_Task item_
Copy out each line containing "successful" from the entries below.

────────

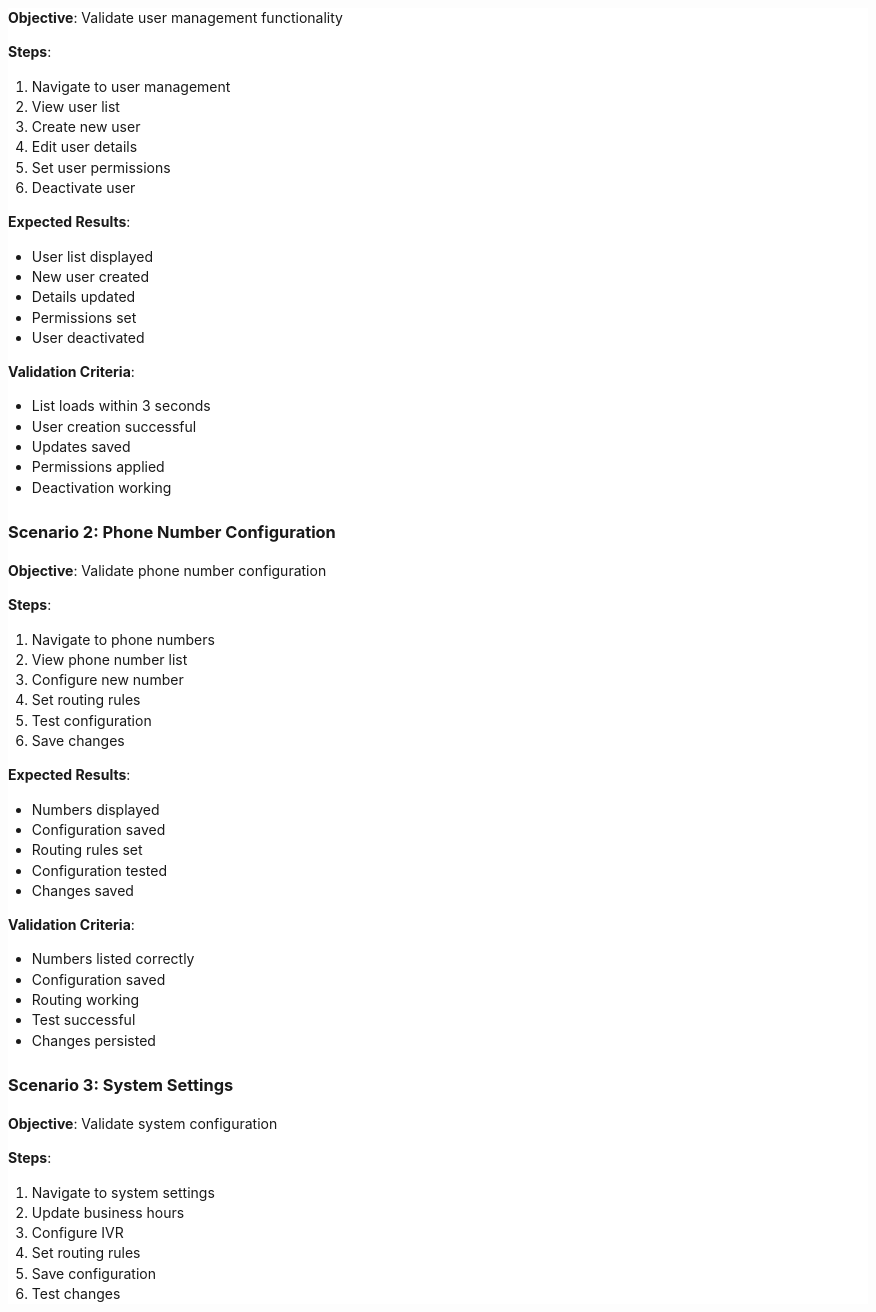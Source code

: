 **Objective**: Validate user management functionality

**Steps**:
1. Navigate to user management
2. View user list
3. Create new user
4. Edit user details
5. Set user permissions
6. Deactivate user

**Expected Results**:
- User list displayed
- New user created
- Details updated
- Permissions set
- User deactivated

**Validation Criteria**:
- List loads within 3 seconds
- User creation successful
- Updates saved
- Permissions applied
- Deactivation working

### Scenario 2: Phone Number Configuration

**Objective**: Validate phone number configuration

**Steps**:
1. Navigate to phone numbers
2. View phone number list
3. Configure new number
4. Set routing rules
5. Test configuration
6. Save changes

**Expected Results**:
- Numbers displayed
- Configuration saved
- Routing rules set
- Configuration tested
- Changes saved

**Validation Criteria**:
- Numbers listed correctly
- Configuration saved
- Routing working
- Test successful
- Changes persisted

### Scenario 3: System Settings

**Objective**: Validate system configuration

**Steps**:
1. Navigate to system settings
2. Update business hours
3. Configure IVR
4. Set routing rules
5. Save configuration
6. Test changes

────────

_Reply to the task_
- User creation successful
- Test successful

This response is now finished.